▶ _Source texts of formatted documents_
________________
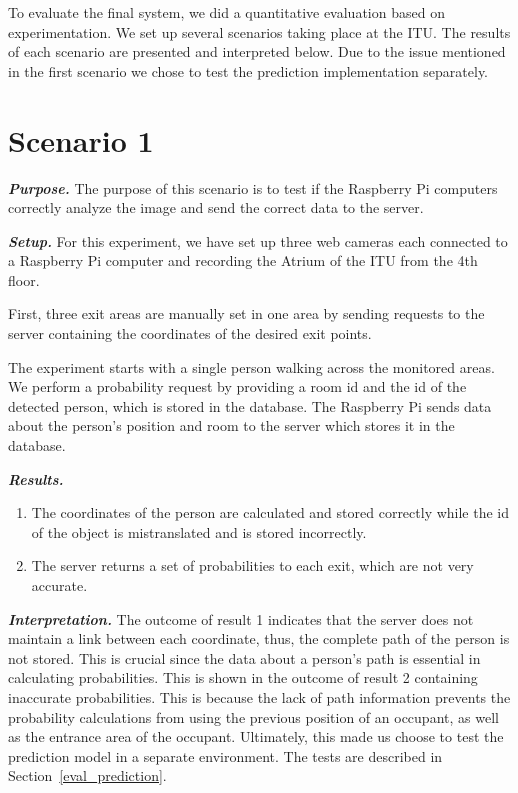 To evaluate the final system, we did a quantitative evaluation based on experimentation. We set up several scenarios taking place at the ITU. The results of each scenario are presented and interpreted below. Due to the issue mentioned in the first scenario we chose to test the prediction implementation separately.

\section{Scenario 1}
\label{sec:scen1}
\textit{\textbf{Purpose.}} The purpose of this scenario is to test if the Raspberry Pi computers correctly analyze the image and send the correct data to the server.

\textit{\textbf{Setup.}} For this experiment, we have set up three web cameras each connected to a Raspberry Pi computer and recording the Atrium of the ITU from the 4th floor.

First, three exit areas are manually set in one area by sending requests to the server containing the coordinates of the desired exit points. 

The experiment starts with a single person walking across the monitored areas. We perform a probability request by providing a room id and the id of the detected person, which is stored in the database. The Raspberry Pi sends data about the person's position and room to the server which stores it in the database.

\textit{\textbf{Results.}}
\begin{enumerate}
\item The coordinates of the person are calculated and stored correctly while the id of the object is mistranslated and is stored incorrectly. 
\item The server returns a set of probabilities to each exit, which are not very accurate.
\end{enumerate}

\textit{\textbf{Interpretation.}} The outcome of result 1 indicates that the server does not maintain a link between each coordinate, thus, the complete path of the person is not stored. This is crucial since the data about a person's path is essential in calculating probabilities. This is shown in the outcome of result 2 containing inaccurate probabilities. This is because the lack of path information prevents the probability calculations from using the previous position of an occupant, as well as the entrance area of the occupant. Ultimately, this made us choose to test the prediction model in a separate environment. The tests are described in Section~\ref{eval_prediction}.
________________
All lines above in which the word "probabilities" occurs should be identified and copied.

\item The server returns a set of probabilities to each exit, which are not very accurate.
\textit{\textbf{Interpretation.}} The outcome of result 1 indicates that the server does not maintain a link between each coordinate, thus, the complete path of the person is not stored. This is crucial since the data about a person's path is essential in calculating probabilities. This is shown in the outcome of result 2 containing inaccurate probabilities. This is because the lack of path information prevents the probability calculations from using the previous position of an occupant, as well as the entrance area of the occupant. Ultimately, this made us choose to test the prediction model in a separate environment. The tests are described in Section~\ref{eval_prediction}.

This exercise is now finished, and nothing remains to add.